[Saved data entries]
***
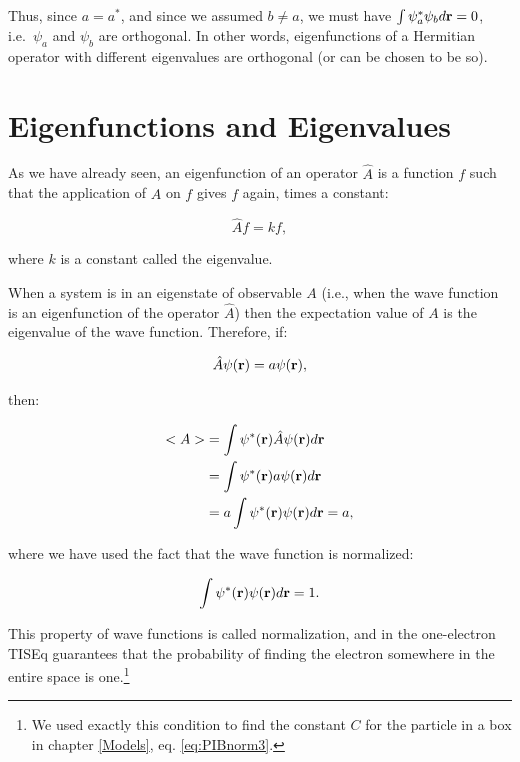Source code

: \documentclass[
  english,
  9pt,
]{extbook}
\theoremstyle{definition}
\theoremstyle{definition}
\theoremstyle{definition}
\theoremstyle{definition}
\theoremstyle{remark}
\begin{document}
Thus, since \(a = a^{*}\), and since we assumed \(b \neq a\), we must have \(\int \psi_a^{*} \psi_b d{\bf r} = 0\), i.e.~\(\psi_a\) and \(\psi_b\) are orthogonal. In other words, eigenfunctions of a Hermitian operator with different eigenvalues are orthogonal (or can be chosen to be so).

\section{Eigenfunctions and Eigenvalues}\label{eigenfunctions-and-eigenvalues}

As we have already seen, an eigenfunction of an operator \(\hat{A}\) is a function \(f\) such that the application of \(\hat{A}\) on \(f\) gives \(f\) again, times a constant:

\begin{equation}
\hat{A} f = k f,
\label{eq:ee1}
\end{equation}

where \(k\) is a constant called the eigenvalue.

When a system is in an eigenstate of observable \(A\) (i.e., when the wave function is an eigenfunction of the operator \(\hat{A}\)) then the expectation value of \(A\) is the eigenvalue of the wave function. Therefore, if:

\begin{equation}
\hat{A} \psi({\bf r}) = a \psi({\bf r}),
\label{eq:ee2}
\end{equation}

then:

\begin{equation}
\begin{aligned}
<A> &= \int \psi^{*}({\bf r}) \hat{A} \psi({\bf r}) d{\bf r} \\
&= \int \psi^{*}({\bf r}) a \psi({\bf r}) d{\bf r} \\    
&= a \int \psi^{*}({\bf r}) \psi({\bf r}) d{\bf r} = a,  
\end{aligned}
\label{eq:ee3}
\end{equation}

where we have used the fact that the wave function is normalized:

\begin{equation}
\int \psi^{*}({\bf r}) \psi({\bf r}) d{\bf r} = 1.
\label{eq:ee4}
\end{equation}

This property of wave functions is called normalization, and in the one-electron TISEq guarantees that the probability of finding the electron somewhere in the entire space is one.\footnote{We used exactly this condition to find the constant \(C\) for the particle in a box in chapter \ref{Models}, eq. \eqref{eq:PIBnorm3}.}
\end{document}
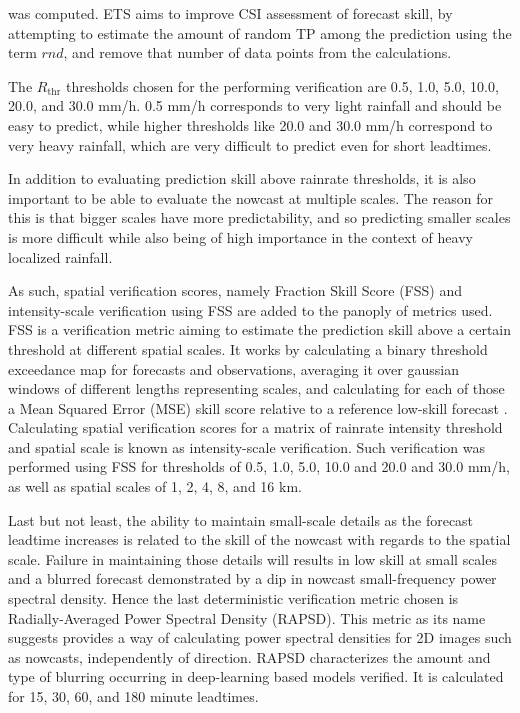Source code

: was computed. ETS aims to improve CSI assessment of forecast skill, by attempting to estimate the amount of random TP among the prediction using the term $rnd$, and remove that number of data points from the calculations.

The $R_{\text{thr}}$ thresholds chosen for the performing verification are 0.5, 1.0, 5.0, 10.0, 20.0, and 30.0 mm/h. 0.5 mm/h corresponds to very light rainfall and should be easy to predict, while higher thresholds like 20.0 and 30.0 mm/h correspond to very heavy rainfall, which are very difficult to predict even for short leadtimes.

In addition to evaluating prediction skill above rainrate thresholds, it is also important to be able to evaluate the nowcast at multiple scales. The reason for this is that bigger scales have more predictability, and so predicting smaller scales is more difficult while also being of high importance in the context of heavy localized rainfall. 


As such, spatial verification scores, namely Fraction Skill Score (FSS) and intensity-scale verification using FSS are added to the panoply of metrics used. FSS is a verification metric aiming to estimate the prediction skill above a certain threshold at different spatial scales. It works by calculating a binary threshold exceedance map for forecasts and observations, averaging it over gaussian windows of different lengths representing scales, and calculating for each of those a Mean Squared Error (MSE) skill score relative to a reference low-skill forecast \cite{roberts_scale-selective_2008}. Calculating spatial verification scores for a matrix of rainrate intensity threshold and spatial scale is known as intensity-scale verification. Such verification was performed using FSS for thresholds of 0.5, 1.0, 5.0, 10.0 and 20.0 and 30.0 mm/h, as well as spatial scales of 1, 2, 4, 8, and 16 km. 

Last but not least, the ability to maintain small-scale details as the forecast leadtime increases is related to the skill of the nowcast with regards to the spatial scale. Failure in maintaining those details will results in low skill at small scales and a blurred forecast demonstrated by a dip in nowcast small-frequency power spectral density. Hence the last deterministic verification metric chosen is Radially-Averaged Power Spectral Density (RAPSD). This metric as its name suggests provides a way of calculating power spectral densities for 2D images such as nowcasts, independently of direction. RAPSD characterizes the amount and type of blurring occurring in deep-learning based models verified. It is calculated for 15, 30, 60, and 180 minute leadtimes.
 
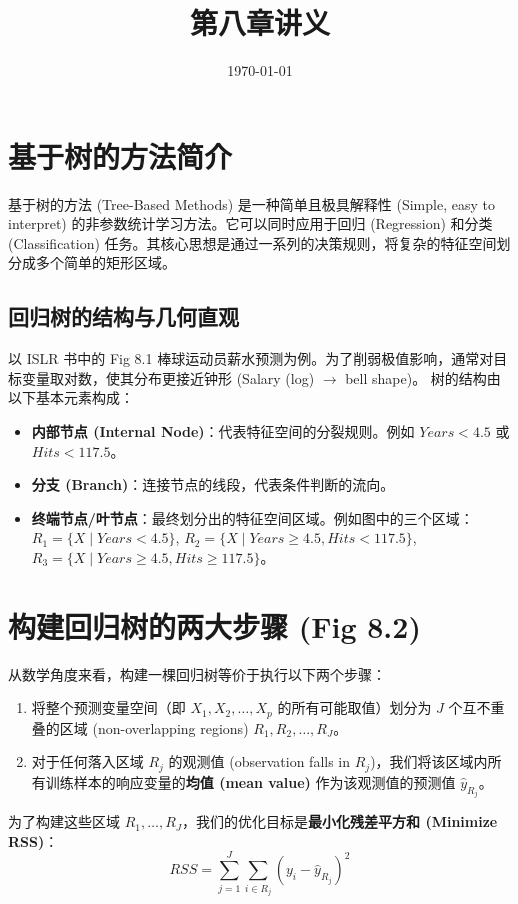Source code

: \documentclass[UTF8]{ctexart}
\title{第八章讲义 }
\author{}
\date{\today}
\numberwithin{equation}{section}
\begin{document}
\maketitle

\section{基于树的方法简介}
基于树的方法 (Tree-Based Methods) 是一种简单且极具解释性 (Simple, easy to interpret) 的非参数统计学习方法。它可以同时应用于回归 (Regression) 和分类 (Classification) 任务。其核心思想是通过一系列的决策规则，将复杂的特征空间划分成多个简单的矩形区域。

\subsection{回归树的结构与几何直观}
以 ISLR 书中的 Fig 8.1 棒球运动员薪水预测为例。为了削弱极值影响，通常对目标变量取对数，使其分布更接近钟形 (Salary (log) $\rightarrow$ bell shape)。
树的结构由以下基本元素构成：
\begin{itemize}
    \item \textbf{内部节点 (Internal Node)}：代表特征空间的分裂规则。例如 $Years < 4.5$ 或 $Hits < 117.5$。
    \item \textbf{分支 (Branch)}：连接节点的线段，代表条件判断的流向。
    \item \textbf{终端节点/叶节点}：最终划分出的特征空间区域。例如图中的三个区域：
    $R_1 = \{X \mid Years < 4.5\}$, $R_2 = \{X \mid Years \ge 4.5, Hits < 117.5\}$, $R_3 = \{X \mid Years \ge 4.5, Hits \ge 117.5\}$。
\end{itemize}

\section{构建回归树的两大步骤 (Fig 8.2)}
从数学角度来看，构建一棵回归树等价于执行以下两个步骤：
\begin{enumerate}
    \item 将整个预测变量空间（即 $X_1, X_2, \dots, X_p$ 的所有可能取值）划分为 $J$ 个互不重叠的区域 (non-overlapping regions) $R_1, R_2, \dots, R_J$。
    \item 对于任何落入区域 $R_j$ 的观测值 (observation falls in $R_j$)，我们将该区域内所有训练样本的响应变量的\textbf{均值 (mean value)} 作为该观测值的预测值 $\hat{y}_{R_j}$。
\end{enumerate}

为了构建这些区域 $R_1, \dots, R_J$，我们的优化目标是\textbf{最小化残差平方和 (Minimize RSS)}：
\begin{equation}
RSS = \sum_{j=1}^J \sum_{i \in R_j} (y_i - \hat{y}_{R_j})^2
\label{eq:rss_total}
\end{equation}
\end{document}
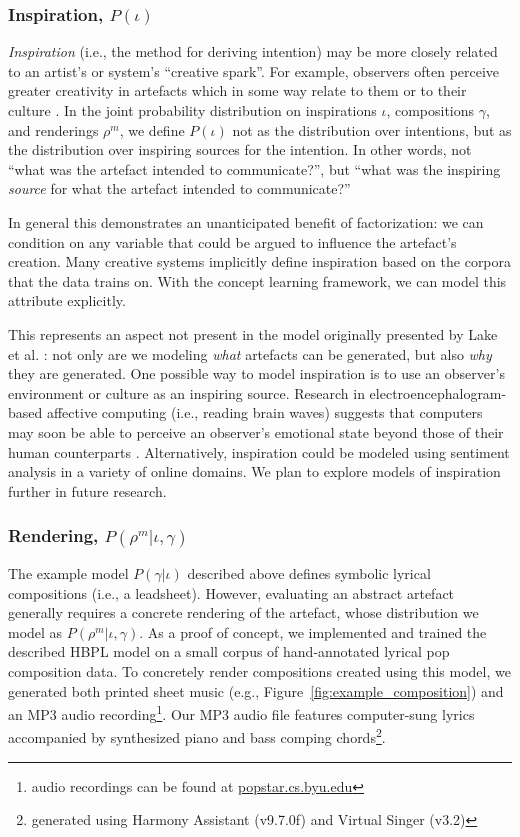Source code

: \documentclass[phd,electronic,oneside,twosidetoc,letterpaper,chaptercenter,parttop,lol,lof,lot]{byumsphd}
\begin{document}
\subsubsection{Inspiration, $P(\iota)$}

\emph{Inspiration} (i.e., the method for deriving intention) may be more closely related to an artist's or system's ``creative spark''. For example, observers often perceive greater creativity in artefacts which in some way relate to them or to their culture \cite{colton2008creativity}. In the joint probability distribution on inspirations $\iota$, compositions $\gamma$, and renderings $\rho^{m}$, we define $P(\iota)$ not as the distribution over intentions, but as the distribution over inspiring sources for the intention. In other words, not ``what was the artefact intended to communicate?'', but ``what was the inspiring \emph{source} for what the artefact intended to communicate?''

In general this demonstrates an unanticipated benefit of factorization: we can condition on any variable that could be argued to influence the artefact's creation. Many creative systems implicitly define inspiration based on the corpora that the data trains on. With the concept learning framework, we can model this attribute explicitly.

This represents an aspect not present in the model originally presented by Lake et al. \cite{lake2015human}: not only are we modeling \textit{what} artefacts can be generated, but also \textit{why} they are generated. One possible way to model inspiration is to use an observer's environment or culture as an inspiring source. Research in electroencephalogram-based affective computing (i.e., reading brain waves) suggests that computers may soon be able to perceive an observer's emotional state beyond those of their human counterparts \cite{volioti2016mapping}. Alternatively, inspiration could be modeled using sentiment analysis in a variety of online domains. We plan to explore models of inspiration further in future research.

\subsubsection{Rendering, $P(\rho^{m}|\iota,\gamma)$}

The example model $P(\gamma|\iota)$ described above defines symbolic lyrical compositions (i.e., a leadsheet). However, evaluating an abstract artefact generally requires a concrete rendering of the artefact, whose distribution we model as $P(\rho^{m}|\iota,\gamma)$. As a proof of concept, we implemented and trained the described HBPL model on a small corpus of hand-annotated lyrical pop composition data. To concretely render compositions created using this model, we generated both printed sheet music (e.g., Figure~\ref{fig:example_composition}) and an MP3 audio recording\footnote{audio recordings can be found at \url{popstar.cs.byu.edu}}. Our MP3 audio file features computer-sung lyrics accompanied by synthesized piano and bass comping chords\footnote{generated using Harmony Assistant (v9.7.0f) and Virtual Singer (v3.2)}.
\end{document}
***
| Exercise instructions |
Retype exactly the lines of the data above that fall between the line with "In addition to" and the line with "As such, spatial", inclusive, and add nothing.

| Exercise solution |
In addition to evaluating prediction skill above rainrate thresholds, it is also important to be able to evaluate the nowcast at multiple scales. The reason for this is that bigger scales have more predictability, and so predicting smaller scales is more difficult while also being of high importance in the context of heavy localized rainfall. 


As such, spatial verification scores, namely Fraction Skill Score (FSS) and intensity-scale verification using FSS are added to the panoply of metrics used. FSS is a verification metric aiming to estimate the prediction skill above a certain threshold at different spatial scales. It works by calculating a binary threshold exceedance map for forecasts and observations, averaging it over gaussian windows of different lengths representing scales, and calculating for each of those a Mean Squared Error (MSE) skill score relative to a reference low-skill forecast \cite{roberts_scale-selective_2008}. Calculating spatial verification scores for a matrix of rainrate intensity threshold and spatial scale is known as intensity-scale verification. Such verification was performed using FSS for thresholds of 0.5, 1.0, 5.0, 10.0 and 20.0 and 30.0 mm/h, as well as spatial scales of 1, 2, 4, 8, and 16 km. 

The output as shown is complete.